Exercise directions →
Find the lines in the records that carry the word "Time". Copy each one.

= = = = =

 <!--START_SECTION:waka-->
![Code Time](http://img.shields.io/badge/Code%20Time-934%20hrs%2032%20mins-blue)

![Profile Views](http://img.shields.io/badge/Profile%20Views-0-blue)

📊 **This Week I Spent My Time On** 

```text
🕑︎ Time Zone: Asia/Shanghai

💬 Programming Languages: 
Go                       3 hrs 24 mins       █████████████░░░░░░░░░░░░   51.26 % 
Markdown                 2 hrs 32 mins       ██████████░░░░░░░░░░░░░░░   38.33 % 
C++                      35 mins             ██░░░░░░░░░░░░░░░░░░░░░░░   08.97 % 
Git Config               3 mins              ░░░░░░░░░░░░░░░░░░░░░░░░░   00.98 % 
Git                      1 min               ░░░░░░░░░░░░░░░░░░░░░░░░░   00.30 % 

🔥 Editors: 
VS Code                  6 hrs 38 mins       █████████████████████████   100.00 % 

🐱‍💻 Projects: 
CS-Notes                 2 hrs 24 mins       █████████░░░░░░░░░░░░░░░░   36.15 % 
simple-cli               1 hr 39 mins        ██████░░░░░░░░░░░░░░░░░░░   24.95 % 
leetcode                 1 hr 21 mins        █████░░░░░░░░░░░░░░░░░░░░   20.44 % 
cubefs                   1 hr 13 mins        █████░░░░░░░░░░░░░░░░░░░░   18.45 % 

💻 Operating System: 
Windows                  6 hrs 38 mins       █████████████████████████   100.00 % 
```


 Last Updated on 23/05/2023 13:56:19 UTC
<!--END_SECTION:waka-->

= = = = =

Answer to the problem →
![Code Time](http://img.shields.io/badge/Code%20Time-934%20hrs%2032%20mins-blue)
📊 **This Week I Spent My Time On** 
🕑︎ Time Zone: Asia/Shanghai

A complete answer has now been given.